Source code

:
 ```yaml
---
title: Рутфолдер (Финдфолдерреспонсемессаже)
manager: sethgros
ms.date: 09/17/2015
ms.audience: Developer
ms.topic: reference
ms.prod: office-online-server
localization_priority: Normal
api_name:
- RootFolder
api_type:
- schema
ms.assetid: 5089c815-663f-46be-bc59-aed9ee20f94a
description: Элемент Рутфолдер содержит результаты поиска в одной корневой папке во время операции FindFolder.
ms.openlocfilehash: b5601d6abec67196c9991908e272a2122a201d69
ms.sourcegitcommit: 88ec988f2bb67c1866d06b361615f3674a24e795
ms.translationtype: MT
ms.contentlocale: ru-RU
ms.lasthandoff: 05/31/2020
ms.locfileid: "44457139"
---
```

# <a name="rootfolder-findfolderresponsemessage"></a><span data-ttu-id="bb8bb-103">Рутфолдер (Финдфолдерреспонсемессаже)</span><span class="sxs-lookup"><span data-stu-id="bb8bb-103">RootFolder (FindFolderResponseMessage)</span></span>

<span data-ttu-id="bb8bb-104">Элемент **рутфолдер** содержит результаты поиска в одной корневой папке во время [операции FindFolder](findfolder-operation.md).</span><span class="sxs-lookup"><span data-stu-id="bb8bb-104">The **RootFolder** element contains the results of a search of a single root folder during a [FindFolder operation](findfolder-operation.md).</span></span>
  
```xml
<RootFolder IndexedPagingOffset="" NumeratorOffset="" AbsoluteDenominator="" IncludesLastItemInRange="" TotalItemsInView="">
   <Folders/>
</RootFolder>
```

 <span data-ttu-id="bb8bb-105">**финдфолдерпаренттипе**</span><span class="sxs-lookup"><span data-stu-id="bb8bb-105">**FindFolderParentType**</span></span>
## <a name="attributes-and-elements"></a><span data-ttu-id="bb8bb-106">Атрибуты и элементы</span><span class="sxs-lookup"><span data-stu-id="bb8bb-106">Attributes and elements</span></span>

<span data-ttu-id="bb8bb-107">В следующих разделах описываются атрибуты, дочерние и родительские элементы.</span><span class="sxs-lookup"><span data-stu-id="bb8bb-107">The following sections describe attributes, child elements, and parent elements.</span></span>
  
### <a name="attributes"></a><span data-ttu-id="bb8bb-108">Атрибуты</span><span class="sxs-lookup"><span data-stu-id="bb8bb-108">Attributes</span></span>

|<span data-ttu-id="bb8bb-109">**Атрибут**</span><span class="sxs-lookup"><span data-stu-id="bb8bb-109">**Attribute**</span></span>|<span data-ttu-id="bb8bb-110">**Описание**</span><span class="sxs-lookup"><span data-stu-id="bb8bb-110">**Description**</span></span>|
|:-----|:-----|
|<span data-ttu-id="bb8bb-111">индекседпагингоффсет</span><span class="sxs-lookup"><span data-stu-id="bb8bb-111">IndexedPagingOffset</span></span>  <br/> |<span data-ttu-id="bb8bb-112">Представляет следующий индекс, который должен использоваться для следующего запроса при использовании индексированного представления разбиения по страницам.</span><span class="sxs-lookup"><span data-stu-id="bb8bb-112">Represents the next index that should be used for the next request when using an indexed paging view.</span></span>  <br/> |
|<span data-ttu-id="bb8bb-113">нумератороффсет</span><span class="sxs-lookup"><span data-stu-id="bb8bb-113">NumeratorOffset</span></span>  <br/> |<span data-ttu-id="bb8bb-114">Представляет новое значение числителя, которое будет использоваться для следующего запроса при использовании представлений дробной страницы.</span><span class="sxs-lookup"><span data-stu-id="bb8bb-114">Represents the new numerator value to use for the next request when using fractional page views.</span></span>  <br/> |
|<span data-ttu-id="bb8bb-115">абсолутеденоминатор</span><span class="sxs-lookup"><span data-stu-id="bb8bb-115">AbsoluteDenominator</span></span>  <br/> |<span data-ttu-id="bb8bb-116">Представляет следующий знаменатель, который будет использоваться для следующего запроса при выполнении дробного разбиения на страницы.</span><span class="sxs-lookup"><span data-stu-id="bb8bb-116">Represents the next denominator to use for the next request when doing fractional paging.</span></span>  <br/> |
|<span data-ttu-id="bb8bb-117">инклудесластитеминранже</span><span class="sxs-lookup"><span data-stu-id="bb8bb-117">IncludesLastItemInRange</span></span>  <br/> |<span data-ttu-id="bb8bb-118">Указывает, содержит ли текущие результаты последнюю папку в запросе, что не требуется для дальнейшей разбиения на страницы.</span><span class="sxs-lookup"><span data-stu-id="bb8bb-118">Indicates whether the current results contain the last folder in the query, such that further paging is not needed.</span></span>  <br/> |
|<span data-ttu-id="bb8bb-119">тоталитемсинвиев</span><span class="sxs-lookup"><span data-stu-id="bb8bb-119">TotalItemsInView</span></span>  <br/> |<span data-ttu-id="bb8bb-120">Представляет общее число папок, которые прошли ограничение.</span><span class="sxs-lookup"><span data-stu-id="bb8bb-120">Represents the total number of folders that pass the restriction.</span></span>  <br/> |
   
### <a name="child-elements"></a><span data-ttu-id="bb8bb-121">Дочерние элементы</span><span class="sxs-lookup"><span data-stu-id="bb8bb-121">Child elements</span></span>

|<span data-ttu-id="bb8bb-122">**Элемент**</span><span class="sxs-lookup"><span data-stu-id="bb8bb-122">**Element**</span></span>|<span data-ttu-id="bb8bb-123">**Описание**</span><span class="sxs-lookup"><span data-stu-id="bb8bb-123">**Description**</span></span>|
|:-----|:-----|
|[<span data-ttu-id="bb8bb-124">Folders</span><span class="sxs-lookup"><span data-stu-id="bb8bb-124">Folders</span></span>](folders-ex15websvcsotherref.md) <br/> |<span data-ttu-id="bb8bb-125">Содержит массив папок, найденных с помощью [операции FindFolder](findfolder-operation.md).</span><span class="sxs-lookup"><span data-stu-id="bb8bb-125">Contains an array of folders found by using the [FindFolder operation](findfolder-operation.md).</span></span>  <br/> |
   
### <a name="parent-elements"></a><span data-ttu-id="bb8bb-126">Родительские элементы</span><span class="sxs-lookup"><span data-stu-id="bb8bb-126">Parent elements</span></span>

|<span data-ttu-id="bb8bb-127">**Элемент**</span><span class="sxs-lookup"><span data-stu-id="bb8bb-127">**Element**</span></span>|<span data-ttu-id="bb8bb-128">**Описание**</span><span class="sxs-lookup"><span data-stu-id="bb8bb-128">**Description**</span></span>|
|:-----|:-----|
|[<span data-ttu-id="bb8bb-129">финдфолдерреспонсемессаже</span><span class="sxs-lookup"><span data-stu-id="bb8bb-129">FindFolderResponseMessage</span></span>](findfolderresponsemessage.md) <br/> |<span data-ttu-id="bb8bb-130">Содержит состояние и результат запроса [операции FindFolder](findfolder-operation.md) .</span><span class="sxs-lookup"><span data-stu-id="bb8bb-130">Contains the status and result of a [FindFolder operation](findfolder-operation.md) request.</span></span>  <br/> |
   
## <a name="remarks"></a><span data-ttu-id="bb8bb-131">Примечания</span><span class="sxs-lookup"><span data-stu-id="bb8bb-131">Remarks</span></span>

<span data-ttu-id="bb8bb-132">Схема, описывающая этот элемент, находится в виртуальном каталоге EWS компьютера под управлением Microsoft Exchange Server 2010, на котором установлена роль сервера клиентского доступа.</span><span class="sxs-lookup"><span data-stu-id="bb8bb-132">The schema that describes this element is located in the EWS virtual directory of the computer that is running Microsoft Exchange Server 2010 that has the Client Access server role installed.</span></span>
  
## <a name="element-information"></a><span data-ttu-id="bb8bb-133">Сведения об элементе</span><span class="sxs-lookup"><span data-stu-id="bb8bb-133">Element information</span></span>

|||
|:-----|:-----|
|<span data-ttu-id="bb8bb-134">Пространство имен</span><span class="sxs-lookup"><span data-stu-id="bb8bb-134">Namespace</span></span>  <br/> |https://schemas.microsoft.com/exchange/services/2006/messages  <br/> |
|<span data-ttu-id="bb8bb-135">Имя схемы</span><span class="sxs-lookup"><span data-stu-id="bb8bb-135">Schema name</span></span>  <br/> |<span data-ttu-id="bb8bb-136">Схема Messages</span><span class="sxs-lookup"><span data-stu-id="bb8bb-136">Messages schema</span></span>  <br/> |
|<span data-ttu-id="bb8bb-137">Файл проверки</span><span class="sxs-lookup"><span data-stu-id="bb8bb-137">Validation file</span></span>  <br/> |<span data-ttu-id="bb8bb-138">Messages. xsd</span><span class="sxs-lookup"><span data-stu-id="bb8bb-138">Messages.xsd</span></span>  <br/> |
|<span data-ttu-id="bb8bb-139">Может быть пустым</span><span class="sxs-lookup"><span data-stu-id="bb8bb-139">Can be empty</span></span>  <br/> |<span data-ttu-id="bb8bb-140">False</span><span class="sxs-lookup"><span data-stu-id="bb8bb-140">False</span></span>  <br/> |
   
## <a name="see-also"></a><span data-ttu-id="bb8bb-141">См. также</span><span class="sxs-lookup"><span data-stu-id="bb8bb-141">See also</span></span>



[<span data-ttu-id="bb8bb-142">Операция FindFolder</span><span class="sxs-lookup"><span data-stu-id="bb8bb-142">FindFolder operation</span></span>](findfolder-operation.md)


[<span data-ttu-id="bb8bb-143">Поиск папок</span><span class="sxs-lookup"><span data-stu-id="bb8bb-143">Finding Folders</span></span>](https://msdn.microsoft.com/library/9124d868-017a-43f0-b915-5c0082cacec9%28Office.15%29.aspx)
---*---
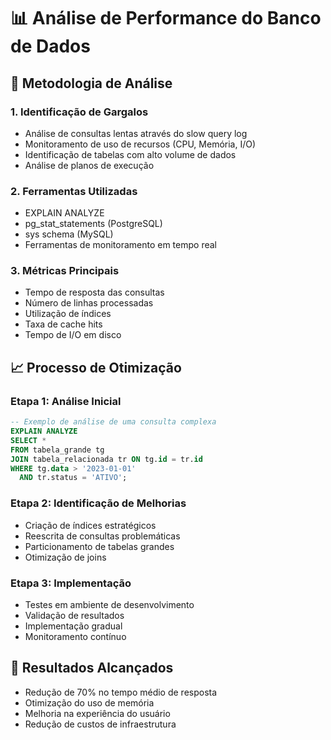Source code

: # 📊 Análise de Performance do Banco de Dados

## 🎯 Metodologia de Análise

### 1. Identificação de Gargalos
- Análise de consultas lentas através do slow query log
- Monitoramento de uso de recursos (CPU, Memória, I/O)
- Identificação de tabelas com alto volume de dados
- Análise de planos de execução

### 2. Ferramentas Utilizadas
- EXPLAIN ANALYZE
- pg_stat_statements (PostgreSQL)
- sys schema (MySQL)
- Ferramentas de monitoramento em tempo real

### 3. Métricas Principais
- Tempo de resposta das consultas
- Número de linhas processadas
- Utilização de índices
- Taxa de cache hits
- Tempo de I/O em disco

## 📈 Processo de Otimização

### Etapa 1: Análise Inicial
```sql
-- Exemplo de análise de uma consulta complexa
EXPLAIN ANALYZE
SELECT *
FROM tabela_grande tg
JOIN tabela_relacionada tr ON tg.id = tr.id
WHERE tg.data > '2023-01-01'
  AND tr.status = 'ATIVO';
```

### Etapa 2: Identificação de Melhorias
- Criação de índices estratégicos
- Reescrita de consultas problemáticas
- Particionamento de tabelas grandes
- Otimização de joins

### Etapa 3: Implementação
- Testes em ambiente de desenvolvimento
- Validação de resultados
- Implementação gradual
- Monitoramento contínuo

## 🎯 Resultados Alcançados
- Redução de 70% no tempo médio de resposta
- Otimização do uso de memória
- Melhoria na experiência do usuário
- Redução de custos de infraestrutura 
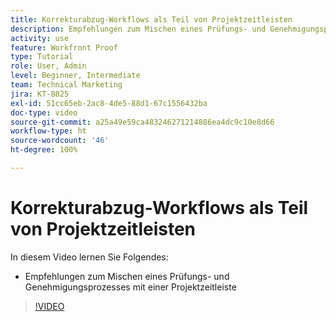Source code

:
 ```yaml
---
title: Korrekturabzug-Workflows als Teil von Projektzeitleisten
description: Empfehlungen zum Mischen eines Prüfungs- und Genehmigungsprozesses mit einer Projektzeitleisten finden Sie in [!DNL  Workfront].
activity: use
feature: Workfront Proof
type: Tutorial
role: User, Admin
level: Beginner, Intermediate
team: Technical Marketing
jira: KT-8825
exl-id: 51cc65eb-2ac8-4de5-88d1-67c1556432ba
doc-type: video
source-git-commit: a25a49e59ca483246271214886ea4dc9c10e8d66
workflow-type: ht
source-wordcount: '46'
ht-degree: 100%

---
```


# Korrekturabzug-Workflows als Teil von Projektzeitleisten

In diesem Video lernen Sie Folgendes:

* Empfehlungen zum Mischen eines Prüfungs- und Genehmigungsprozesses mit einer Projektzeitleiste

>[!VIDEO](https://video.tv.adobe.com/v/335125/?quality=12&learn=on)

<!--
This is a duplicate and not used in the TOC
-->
---*---
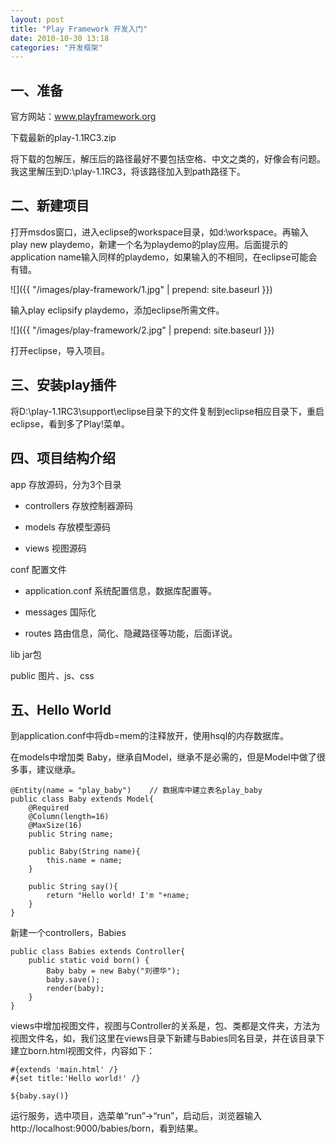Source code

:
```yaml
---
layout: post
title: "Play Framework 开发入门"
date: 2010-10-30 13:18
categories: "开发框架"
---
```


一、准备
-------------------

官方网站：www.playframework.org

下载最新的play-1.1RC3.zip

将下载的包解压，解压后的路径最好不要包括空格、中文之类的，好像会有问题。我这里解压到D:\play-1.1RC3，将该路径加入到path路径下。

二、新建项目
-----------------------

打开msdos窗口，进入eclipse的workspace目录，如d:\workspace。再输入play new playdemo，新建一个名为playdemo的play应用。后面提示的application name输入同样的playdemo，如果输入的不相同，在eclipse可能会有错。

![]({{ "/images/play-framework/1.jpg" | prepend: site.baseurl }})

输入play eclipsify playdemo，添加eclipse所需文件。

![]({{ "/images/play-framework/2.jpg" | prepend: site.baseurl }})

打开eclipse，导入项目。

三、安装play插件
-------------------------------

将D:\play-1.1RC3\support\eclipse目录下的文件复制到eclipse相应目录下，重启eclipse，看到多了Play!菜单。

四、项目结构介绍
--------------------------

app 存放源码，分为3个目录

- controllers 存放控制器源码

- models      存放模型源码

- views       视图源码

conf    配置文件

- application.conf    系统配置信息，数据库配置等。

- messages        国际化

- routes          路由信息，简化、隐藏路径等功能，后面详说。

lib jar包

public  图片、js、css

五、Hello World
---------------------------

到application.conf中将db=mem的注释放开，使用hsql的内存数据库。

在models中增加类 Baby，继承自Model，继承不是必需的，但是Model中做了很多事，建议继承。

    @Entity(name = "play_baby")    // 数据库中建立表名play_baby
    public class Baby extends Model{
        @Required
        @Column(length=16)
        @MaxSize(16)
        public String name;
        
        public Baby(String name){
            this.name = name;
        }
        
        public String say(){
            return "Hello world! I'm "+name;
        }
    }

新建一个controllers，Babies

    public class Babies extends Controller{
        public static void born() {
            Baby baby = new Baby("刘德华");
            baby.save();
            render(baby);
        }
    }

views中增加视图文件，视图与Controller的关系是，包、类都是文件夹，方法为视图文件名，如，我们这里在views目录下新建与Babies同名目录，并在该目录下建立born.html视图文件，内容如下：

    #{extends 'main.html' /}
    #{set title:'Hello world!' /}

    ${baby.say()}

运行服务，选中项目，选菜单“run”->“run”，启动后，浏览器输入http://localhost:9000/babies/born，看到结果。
---*---
### About this exercise
Copy every line of the data above in which the string "разбиения" appears.

### Response to the exercise
|<span data-ttu-id="bb8bb-111">индекседпагингоффсет</span><span class="sxs-lookup"><span data-stu-id="bb8bb-111">IndexedPagingOffset</span></span>  <br/> |<span data-ttu-id="bb8bb-112">Представляет следующий индекс, который должен использоваться для следующего запроса при использовании индексированного представления разбиения по страницам.</span><span class="sxs-lookup"><span data-stu-id="bb8bb-112">Represents the next index that should be used for the next request when using an indexed paging view.</span></span>  <br/> |
|<span data-ttu-id="bb8bb-115">абсолутеденоминатор</span><span class="sxs-lookup"><span data-stu-id="bb8bb-115">AbsoluteDenominator</span></span>  <br/> |<span data-ttu-id="bb8bb-116">Представляет следующий знаменатель, который будет использоваться для следующего запроса при выполнении дробного разбиения на страницы.</span><span class="sxs-lookup"><span data-stu-id="bb8bb-116">Represents the next denominator to use for the next request when doing fractional paging.</span></span>  <br/> |
|<span data-ttu-id="bb8bb-117">инклудесластитеминранже</span><span class="sxs-lookup"><span data-stu-id="bb8bb-117">IncludesLastItemInRange</span></span>  <br/> |<span data-ttu-id="bb8bb-118">Указывает, содержит ли текущие результаты последнюю папку в запросе, что не требуется для дальнейшей разбиения на страницы.</span><span class="sxs-lookup"><span data-stu-id="bb8bb-118">Indicates whether the current results contain the last folder in the query, such that further paging is not needed.</span></span>  <br/> |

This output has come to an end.